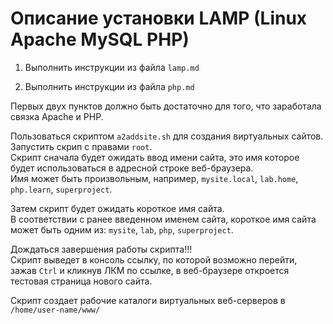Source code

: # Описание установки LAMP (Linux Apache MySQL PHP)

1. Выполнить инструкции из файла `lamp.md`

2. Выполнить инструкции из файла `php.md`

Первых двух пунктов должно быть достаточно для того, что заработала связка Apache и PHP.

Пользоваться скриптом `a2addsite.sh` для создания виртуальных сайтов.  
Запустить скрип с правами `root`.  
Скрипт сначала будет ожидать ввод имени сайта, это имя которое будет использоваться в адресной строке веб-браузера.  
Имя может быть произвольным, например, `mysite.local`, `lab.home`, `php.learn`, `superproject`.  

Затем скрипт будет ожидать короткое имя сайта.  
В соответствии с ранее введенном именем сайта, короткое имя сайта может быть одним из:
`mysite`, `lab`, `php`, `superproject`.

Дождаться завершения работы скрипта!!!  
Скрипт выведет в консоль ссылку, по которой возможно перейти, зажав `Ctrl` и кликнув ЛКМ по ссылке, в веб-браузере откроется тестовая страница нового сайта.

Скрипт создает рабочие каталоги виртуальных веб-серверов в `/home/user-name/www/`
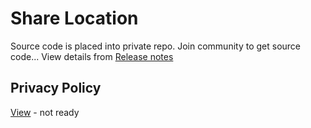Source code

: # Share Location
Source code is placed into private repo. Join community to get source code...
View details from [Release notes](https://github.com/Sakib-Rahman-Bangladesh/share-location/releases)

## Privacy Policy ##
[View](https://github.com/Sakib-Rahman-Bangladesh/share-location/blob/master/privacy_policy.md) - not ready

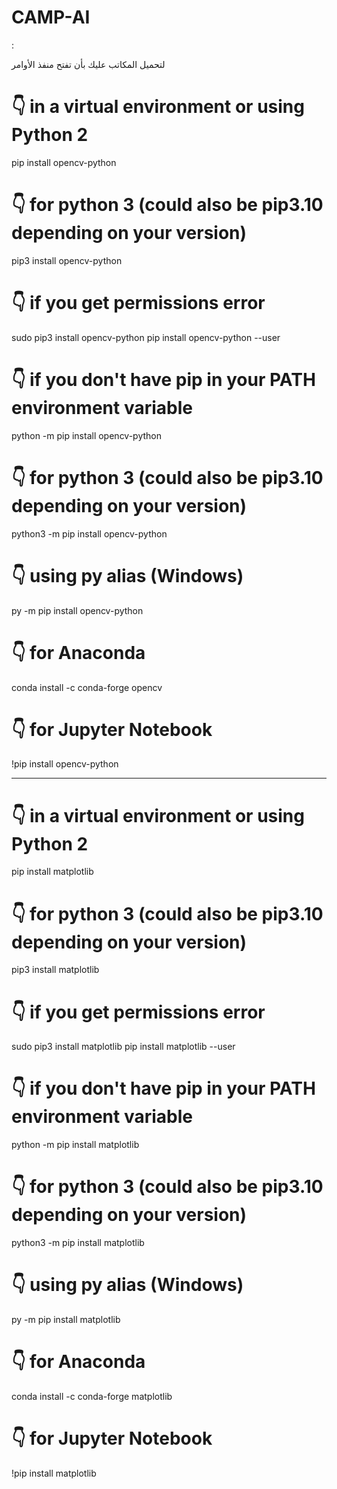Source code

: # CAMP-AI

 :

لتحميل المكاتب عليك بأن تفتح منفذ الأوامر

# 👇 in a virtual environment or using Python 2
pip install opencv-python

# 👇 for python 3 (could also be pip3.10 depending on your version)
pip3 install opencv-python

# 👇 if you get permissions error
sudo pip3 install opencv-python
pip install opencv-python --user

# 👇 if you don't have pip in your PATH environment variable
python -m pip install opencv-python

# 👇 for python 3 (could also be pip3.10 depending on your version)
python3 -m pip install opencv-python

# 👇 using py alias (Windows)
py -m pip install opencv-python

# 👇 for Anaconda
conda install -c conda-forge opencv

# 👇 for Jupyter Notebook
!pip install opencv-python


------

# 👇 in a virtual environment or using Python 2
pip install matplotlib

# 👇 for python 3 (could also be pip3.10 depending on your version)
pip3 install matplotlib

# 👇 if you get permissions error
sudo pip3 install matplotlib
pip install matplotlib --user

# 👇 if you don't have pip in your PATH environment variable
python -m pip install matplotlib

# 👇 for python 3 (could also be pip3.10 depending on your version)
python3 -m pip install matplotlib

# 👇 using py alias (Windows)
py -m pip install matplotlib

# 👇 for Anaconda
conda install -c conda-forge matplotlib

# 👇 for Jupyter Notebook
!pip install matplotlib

•••

- WHAT THE EXERCISE ASKS: Produce the entries above once more, exactly as given, with each picture left out.

- ANSWER TO THE EXERCISE:
Source code

: # Описание установки LAMP (Linux Apache MySQL PHP)

1. Выполнить инструкции из файла `lamp.md`

2. Выполнить инструкции из файла `php.md`

Первых двух пунктов должно быть достаточно для того, что заработала связка Apache и PHP.

Пользоваться скриптом `a2addsite.sh` для создания виртуальных сайтов.  
Запустить скрип с правами `root`.  
Скрипт сначала будет ожидать ввод имени сайта, это имя которое будет использоваться в адресной строке веб-браузера.  
Имя может быть произвольным, например, `mysite.local`, `lab.home`, `php.learn`, `superproject`.  

Затем скрипт будет ожидать короткое имя сайта.  
В соответствии с ранее введенном именем сайта, короткое имя сайта может быть одним из:
`mysite`, `lab`, `php`, `superproject`.

Дождаться завершения работы скрипта!!!  
Скрипт выведет в консоль ссылку, по которой возможно перейти, зажав `Ctrl` и кликнув ЛКМ по ссылке, в веб-браузере откроется тестовая страница нового сайта.

Скрипт создает рабочие каталоги виртуальных веб-серверов в `/home/user-name/www/`
Source code

: # Share Location
Source code is placed into private repo. Join community to get source code...
View details from [Release notes](https://github.com/Sakib-Rahman-Bangladesh/share-location/releases)

## Privacy Policy ##
[View](https://github.com/Sakib-Rahman-Bangladesh/share-location/blob/master/privacy_policy.md) - not ready

Source code

: # CAMP-AI

 :

لتحميل المكاتب عليك بأن تفتح منفذ الأوامر

# 👇 in a virtual environment or using Python 2
pip install opencv-python

# 👇 for python 3 (could also be pip3.10 depending on your version)
pip3 install opencv-python

# 👇 if you get permissions error
sudo pip3 install opencv-python
pip install opencv-python --user

# 👇 if you don't have pip in your PATH environment variable
python -m pip install opencv-python

# 👇 for python 3 (could also be pip3.10 depending on your version)
python3 -m pip install opencv-python

# 👇 using py alias (Windows)
py -m pip install opencv-python

# 👇 for Anaconda
conda install -c conda-forge opencv

# 👇 for Jupyter Notebook
!pip install opencv-python


------

# 👇 in a virtual environment or using Python 2
pip install matplotlib

# 👇 for python 3 (could also be pip3.10 depending on your version)
pip3 install matplotlib

# 👇 if you get permissions error
sudo pip3 install matplotlib
pip install matplotlib --user

# 👇 if you don't have pip in your PATH environment variable
python -m pip install matplotlib

# 👇 for python 3 (could also be pip3.10 depending on your version)
python3 -m pip install matplotlib

# 👇 using py alias (Windows)
py -m pip install matplotlib

# 👇 for Anaconda
conda install -c conda-forge matplotlib

# 👇 for Jupyter Notebook
!pip install matplotlib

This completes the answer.